Saved entries
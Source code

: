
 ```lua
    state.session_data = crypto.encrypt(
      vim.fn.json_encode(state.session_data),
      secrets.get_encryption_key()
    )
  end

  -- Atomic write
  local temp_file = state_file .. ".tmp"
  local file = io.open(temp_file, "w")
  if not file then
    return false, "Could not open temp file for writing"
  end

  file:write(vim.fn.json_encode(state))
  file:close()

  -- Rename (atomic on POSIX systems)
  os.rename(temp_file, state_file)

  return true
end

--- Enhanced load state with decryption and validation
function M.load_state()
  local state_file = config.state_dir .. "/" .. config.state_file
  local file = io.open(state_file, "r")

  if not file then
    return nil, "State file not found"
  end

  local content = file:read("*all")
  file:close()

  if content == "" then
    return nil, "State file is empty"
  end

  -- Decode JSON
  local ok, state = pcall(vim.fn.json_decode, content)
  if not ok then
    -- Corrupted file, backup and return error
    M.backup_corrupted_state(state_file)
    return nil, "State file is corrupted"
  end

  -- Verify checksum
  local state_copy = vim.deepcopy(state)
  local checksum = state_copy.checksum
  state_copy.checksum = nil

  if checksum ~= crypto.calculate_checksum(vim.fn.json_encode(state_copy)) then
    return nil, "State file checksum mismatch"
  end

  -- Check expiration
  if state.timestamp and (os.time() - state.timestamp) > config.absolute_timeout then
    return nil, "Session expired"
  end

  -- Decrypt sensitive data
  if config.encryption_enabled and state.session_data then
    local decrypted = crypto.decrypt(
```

...

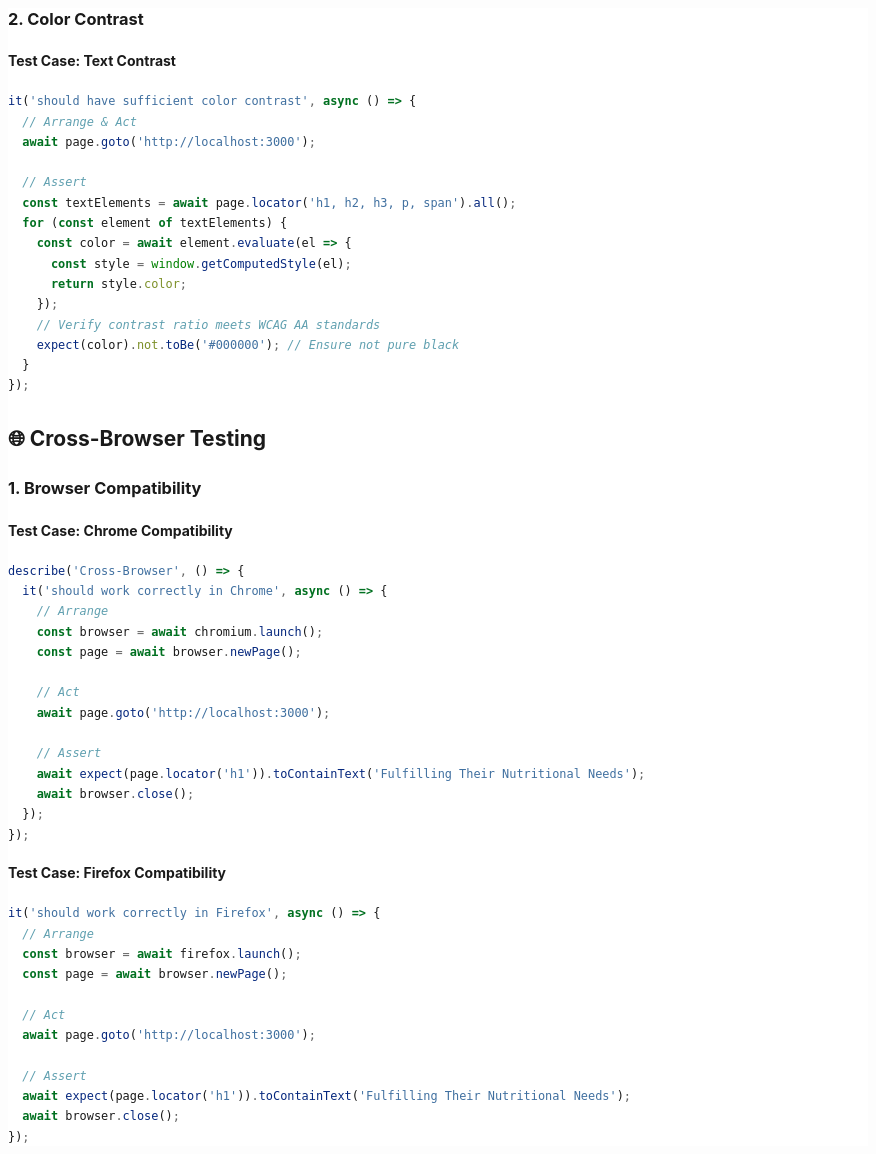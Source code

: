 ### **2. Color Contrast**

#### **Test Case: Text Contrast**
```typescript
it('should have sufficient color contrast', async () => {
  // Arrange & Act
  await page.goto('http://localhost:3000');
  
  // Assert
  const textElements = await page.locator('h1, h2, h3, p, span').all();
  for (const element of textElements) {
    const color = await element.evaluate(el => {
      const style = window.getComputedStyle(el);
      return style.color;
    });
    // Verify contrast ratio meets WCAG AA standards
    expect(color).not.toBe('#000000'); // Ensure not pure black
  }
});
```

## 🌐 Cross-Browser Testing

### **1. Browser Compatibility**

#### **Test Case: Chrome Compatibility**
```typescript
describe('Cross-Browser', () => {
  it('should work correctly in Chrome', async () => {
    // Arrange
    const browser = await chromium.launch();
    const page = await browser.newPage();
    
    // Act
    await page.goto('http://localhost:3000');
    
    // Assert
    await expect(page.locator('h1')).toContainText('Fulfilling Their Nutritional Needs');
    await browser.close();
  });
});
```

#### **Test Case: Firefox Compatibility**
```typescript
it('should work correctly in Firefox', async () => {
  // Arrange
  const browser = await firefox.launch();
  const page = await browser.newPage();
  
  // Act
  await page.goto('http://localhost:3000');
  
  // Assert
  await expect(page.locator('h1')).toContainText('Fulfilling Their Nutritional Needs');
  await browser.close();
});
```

_TASK STATEMENT_:
All lines of the entries above where "async" turns up should be reported.

_RESPONSE TO THE TASK_:
it('should have sufficient color contrast', async () => {
  it('should work correctly in Chrome', async () => {
it('should work correctly in Firefox', async () => {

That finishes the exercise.